[Opening PROVIDED DATA section]
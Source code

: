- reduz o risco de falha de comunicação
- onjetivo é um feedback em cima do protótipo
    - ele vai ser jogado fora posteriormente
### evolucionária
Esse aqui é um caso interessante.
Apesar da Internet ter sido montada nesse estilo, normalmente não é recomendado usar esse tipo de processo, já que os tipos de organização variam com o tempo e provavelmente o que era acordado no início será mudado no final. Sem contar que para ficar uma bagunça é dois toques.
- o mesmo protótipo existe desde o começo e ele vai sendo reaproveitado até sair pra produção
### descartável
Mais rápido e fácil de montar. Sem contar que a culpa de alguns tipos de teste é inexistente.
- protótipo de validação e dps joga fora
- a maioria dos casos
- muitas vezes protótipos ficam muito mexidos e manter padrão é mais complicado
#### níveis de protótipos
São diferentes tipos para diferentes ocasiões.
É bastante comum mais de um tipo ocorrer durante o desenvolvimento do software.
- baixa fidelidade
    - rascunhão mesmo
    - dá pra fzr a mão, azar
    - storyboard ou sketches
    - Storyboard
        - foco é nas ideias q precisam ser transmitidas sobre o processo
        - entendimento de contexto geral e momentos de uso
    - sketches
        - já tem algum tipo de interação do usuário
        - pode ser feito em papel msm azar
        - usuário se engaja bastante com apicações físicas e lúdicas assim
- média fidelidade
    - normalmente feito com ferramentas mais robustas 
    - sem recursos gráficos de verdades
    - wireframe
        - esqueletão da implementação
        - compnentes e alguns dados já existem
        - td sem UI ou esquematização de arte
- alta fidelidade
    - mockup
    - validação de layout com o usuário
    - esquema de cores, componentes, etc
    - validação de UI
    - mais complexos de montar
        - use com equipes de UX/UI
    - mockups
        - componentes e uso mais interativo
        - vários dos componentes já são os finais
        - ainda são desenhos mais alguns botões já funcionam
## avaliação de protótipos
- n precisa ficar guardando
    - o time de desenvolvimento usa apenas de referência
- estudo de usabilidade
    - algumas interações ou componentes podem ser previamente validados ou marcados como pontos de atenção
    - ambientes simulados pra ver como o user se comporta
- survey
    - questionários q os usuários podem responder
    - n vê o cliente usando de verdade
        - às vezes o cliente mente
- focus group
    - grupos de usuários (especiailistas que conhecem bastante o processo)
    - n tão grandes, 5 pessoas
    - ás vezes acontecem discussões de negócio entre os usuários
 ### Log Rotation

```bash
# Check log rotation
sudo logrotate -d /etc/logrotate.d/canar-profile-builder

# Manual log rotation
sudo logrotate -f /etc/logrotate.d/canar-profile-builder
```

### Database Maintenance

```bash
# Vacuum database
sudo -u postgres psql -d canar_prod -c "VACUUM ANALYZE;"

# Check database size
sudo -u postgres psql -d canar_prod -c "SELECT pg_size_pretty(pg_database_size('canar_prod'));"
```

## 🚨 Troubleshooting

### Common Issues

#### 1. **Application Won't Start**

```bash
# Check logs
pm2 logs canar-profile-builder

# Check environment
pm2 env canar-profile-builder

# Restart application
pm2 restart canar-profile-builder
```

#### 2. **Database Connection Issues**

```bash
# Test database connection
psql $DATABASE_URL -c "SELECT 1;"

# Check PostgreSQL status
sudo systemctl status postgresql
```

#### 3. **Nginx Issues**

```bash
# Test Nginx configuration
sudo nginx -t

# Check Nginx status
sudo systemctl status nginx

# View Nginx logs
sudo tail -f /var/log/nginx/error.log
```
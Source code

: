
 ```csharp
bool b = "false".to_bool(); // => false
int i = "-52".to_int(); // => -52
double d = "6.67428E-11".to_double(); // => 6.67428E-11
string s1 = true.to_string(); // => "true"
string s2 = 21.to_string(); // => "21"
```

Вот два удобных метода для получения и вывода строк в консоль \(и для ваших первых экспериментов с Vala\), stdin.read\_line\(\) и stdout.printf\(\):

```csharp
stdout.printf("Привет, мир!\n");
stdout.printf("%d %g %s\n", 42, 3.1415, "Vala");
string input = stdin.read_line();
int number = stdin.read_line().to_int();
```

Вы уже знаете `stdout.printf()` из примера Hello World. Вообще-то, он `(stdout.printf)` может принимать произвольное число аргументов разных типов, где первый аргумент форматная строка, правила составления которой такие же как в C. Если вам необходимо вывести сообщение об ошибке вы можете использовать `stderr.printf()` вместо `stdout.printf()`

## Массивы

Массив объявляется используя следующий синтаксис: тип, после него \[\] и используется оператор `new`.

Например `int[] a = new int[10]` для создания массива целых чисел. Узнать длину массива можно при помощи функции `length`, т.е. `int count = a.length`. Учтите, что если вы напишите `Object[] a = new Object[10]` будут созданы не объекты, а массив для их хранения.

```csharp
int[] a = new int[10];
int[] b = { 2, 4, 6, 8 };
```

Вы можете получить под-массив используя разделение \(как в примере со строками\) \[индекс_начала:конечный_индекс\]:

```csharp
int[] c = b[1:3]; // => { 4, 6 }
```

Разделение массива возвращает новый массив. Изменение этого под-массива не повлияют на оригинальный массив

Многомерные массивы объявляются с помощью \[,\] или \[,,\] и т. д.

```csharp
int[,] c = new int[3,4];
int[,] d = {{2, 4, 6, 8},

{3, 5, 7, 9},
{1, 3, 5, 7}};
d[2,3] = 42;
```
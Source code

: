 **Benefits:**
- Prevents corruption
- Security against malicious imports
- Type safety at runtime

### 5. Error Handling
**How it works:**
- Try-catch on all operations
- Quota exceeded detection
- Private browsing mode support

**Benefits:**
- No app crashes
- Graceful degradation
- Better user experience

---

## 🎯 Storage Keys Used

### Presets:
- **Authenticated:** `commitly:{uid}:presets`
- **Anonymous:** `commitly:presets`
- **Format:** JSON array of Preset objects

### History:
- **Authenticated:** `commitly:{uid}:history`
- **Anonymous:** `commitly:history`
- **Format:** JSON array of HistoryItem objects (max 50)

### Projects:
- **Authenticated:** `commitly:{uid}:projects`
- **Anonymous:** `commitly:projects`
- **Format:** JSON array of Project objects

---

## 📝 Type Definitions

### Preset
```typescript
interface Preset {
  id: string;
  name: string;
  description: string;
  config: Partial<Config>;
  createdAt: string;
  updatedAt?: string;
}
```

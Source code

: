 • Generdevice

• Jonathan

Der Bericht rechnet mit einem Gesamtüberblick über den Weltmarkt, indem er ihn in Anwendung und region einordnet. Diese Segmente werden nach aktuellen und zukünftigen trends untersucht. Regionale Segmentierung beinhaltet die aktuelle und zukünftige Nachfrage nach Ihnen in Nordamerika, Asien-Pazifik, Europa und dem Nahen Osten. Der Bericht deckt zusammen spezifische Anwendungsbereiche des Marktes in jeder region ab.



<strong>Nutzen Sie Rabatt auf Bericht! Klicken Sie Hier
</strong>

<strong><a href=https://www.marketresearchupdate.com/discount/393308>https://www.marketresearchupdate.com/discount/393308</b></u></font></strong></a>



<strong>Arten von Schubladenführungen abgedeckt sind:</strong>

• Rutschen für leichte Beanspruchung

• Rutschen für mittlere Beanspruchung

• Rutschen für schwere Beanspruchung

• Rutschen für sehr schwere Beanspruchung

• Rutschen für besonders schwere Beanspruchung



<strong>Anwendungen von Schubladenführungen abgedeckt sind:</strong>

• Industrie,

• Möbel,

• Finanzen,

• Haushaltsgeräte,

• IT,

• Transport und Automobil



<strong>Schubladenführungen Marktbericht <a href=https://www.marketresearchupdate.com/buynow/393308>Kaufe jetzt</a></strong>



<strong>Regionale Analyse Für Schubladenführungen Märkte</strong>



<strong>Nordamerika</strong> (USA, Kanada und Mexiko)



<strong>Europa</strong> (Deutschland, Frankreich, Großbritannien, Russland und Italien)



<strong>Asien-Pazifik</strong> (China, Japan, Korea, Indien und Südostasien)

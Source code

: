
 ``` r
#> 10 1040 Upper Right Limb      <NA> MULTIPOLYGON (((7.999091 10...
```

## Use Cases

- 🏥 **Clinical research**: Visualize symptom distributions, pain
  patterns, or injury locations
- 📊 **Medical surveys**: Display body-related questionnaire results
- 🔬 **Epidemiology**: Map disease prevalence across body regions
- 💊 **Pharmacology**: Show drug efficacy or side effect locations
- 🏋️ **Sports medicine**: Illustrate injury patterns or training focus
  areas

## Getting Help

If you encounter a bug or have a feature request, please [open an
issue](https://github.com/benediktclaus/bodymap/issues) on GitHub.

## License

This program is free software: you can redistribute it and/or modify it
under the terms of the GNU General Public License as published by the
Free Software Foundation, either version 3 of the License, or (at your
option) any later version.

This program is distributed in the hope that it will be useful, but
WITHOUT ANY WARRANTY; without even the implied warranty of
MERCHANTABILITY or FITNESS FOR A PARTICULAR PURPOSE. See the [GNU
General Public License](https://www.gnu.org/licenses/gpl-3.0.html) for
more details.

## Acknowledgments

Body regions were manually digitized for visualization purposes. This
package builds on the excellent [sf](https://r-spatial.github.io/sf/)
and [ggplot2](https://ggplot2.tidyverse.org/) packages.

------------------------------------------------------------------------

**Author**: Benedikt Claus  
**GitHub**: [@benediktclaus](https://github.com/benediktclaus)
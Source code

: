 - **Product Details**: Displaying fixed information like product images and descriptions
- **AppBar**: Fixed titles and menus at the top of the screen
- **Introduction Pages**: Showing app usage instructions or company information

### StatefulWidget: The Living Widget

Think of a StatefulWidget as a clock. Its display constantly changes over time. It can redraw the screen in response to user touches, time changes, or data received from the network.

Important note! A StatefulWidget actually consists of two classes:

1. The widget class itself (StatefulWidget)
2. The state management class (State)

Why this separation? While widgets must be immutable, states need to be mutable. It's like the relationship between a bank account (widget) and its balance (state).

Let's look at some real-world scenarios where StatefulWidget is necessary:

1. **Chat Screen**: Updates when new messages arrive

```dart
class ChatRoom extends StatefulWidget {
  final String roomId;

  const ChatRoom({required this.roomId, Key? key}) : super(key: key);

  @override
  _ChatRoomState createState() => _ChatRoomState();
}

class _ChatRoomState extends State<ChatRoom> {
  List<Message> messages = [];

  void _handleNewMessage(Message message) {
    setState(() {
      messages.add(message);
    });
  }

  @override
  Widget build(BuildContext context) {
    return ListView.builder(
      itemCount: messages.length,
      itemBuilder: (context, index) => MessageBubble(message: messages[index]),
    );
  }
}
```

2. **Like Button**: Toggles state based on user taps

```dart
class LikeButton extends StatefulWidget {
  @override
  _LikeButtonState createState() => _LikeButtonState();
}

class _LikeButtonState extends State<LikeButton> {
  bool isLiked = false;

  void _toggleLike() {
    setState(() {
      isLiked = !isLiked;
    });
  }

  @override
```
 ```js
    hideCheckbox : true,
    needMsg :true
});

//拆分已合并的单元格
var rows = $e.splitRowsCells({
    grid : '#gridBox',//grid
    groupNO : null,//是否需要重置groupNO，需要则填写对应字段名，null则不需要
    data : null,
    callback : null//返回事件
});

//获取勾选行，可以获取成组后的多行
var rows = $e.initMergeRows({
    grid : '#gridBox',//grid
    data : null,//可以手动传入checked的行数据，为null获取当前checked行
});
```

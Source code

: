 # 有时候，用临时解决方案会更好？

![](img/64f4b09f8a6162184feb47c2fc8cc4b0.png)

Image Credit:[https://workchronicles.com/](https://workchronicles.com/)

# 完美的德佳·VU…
[Closing PROVIDED DATA section]
ABOUT THIS EXERCISE — Look for the word "Beanspruchung" throughout the material above and copy every line that has it.

RESULT OF THE TASK —
• Rutschen für leichte Beanspruchung
• Rutschen für mittlere Beanspruchung
• Rutschen für schwere Beanspruchung
• Rutschen für sehr schwere Beanspruchung
• Rutschen für besonders schwere Beanspruchung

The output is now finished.